Dataset items
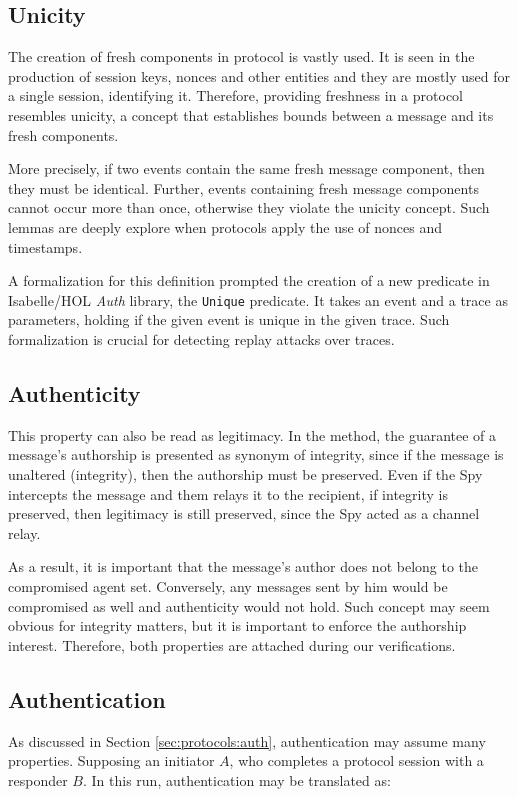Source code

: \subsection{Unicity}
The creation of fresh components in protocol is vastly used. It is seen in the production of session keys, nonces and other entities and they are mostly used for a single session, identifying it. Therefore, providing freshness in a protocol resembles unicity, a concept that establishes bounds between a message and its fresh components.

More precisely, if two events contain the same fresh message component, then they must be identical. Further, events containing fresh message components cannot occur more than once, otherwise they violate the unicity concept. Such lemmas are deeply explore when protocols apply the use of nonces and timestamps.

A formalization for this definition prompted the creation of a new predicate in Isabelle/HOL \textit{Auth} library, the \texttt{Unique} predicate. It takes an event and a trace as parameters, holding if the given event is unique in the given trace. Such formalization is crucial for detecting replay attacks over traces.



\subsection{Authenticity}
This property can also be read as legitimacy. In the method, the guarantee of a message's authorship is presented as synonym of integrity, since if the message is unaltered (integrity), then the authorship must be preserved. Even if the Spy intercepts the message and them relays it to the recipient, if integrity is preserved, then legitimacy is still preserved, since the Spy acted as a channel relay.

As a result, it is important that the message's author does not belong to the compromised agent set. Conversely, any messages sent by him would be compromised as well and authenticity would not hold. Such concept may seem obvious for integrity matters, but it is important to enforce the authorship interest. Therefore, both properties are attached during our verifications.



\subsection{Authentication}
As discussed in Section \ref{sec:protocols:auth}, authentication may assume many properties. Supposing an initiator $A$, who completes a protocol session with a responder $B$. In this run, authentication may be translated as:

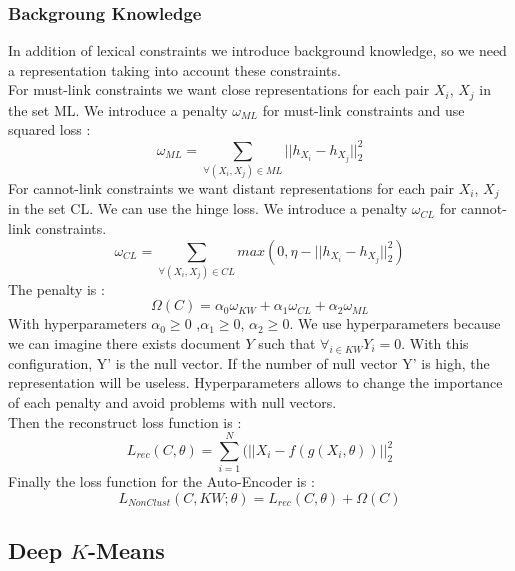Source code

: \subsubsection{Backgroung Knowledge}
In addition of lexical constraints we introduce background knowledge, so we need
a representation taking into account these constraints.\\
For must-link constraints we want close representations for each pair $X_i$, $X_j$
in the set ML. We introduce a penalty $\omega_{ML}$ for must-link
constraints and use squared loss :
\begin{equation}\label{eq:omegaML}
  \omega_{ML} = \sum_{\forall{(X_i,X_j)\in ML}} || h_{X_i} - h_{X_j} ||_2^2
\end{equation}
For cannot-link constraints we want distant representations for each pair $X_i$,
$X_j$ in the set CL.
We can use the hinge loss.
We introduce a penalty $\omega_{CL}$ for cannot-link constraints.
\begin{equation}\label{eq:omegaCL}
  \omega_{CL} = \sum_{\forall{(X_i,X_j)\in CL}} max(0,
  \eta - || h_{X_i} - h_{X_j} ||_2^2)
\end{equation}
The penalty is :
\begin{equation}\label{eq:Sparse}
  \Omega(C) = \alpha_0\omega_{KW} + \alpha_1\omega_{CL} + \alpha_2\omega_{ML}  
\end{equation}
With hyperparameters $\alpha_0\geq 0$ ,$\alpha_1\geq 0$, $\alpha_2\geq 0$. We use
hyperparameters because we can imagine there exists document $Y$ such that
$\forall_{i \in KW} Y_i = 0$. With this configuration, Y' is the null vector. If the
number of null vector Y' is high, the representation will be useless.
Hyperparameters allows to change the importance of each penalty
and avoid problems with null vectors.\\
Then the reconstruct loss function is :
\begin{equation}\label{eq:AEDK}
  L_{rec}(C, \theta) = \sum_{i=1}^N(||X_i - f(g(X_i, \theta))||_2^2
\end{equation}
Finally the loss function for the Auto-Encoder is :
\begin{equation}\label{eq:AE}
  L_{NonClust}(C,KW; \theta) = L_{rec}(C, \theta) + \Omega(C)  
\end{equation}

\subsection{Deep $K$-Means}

#### [TASK STATEMENT]
Say how many lines above hold "loss", and nothing else.

#### [REPLY]
4